Post by Mark Sirota »

fmw42 wrote:
I would not be surprised it may be that it is actually engineered to be 90 degrees, but with 57mm being a near approximation (for advertising). We would need to know for certain!
Actually the specs on the reference page say it is nearly 90 degree field of view and give a specific focal length of 57. So one has to believe what they say and not infer too much. The f stop is well defined and so is the focal length which is related to it. So I would tend to believe that rather than assuming that the fov is truly 90 degrees.
The only really firm characteristic of a film-based pinhole camera is the focal length. The angle of view may vary, as especially with roll film many cameras allow this to be changed when you load the film, and scans may not cover the entire frame.

So focal length is the safest number. But it's generally measured in millimeters, and we need it in pixels. Scan resolution is measured in pixels per inch, so it can be converted to pixels... But the scan resolution metadata may have been stripped from the file before it gets to ImageMagick.

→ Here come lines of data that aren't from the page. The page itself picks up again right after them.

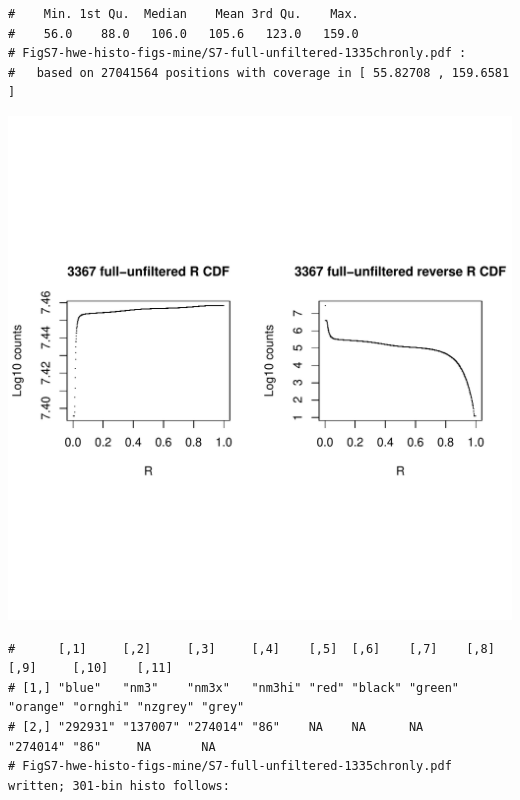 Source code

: \documentclass{article}\usepackage[]{graphicx}\usepackage[]{color}
\makeatletter
\def\maxwidth{ %
  \ifdim\Gin@nat@width>\linewidth
    \linewidth
  \else
    \Gin@nat@width
  \fi
}
\newenvironment{kframe}{%
 \def\at@end@of@kframe{}%
 \ifinner\ifhmode%
  \def\at@end@of@kframe{\end{minipage}}%
  \begin{minipage}{\columnwidth}%
 \fi\fi%
 \def\FrameCommand##1{\hskip\@totalleftmargin \hskip-\fboxsep
 \colorbox{shadecolor}{##1}\hskip-\fboxsep
     \hskip-\linewidth \hskip-\@totalleftmargin \hskip\columnwidth}%
 \MakeFramed {\advance\hsize-\width
   \@totalleftmargin\z@ \linewidth\hsize
   \@setminipage}}%
 {\par\unskip\endMakeFramed%
 \at@end@of@kframe}
\newenvironment{knitrout}{}{} %
\makeatother
\begin{document}
\begin{knitrout}
\begin{kframe}
\begin{verbatim}
#    Min. 1st Qu.  Median    Mean 3rd Qu.    Max. 
#    56.0    88.0   106.0   105.6   123.0   159.0 
# FigS7-hwe-histo-figs-mine/S7-full-unfiltered-1335chronly.pdf :
#   based on 27041564 positions with coverage in [ 55.82708 , 159.6581 ]
\end{verbatim}
\end{kframe}
\includegraphics[width=\maxwidth]{FigS7-hwe-histo-figs-knitr/unnamed-chunk-10-12} 
\begin{kframe}\begin{verbatim}
#      [,1]     [,2]     [,3]     [,4]    [,5]  [,6]    [,7]    [,8]     [,9]     [,10]    [,11] 
# [1,] "blue"   "nm3"    "nm3x"   "nm3hi" "red" "black" "green" "orange" "ornghi" "nzgrey" "grey"
# [2,] "292931" "137007" "274014" "86"    NA    NA      NA      "274014" "86"     NA       NA    
# FigS7-hwe-histo-figs-mine/S7-full-unfiltered-1335chronly.pdf written; 301-bin histo follows:
\end{verbatim}
\end{kframe}

\end{knitrout}
\end{document}
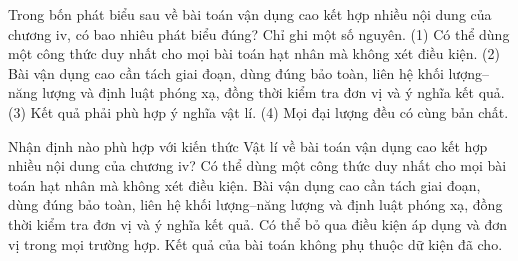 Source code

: \begin{ex}
Trong bốn phát biểu sau về bài toán vận dụng cao kết hợp nhiều nội dung của chương iv, có bao nhiêu phát biểu đúng? Chỉ ghi một số nguyên. (1) Có thể dùng một công thức duy nhất cho mọi bài toán hạt nhân mà không xét điều kiện. (2) Bài vận dụng cao cần tách giai đoạn, dùng đúng bảo toàn, liên hệ khối lượng–năng lượng và định luật phóng xạ, đồng thời kiểm tra đơn vị và ý nghĩa kết quả. (3) Kết quả phải phù hợp ý nghĩa vật lí. (4) Mọi đại lượng đều có cùng bản chất.
\end{ex}

\begin{ex}
Nhận định nào phù hợp với kiến thức Vật lí về bài toán vận dụng cao kết hợp nhiều nội dung của chương iv?
\choice
{Có thể dùng một công thức duy nhất cho mọi bài toán hạt nhân mà không xét điều kiện.}
{\True Bài vận dụng cao cần tách giai đoạn, dùng đúng bảo toàn, liên hệ khối lượng–năng lượng và định luật phóng xạ, đồng thời kiểm tra đơn vị và ý nghĩa kết quả.}
{Có thể bỏ qua điều kiện áp dụng và đơn vị trong mọi trường hợp.}
{Kết quả của bài toán không phụ thuộc dữ kiện đã cho.}
\end{ex}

So the second best number is angle of view. It's determined at film load time at worst, so the photographer should know. And if the photographer wants to be very precise it can be measured, rather than just trusting the camera manufacturer (many of these cameras are home-made anyway). Focal length is harder to measure accurately.

Also, if the input is angle of view, you can simply ensure that it's <180 before proceeding, and throw an error if it is >=180.

Thanks to everyone for taking this up. This is a great community!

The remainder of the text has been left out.